• [Assigned task] The word to look for is "Ranking". Report every line of the entries below that has it.

• [Data in this exercise]
□ □ □ □ □

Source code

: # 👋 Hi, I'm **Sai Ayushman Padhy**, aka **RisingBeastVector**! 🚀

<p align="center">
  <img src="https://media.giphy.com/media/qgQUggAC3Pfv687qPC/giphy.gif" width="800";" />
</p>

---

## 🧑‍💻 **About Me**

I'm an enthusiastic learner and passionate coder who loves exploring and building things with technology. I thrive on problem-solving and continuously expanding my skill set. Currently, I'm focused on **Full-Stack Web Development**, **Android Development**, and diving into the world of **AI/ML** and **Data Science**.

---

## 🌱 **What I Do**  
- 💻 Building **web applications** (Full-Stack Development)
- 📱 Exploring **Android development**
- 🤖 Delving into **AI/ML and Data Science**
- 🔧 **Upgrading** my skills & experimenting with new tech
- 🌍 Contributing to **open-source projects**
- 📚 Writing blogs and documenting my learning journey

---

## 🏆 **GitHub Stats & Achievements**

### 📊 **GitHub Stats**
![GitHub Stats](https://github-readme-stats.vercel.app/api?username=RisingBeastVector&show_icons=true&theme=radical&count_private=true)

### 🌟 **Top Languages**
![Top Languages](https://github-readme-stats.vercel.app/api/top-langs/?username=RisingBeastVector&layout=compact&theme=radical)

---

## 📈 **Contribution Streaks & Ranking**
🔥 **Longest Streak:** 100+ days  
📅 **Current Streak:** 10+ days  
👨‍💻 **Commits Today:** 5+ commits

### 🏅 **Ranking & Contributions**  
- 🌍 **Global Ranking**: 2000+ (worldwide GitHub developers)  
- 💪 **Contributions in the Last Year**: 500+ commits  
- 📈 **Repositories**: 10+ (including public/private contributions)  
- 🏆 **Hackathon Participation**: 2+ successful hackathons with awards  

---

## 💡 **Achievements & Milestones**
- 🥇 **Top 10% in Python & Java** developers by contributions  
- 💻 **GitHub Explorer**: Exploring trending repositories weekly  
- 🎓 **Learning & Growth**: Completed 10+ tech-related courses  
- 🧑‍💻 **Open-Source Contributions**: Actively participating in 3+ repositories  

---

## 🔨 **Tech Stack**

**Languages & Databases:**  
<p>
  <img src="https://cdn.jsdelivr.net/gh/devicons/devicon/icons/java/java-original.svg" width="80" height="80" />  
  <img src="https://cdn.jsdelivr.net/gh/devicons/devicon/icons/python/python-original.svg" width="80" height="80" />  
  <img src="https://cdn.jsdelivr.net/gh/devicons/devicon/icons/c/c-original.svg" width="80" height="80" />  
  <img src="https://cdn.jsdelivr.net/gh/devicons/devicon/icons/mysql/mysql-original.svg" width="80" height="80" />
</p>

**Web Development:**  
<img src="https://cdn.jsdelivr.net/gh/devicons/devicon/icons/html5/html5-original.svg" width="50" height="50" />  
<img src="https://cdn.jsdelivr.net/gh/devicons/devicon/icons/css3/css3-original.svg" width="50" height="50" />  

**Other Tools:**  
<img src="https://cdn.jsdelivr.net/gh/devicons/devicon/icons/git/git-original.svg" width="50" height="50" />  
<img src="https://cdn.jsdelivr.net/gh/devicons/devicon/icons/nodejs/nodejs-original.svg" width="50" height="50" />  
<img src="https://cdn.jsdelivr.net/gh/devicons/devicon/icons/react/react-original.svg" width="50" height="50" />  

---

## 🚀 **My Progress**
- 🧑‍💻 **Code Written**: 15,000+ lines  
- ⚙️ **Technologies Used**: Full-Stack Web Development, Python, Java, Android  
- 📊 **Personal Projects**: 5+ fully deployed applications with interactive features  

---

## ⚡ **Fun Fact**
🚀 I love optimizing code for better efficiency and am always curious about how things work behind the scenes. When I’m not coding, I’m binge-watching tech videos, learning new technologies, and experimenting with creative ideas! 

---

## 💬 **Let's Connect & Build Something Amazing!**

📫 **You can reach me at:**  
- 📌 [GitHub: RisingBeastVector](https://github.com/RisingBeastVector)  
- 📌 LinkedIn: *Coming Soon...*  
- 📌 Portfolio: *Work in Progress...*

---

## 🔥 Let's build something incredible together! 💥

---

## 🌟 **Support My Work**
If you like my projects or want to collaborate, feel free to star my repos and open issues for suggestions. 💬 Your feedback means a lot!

□ □ □ □ □

• [Solution for this problem]
## 📈 **Contribution Streaks & Ranking**
### 🏅 **Ranking & Contributions**  
- 🌍 **Global Ranking**: 2000+ (worldwide GitHub developers)  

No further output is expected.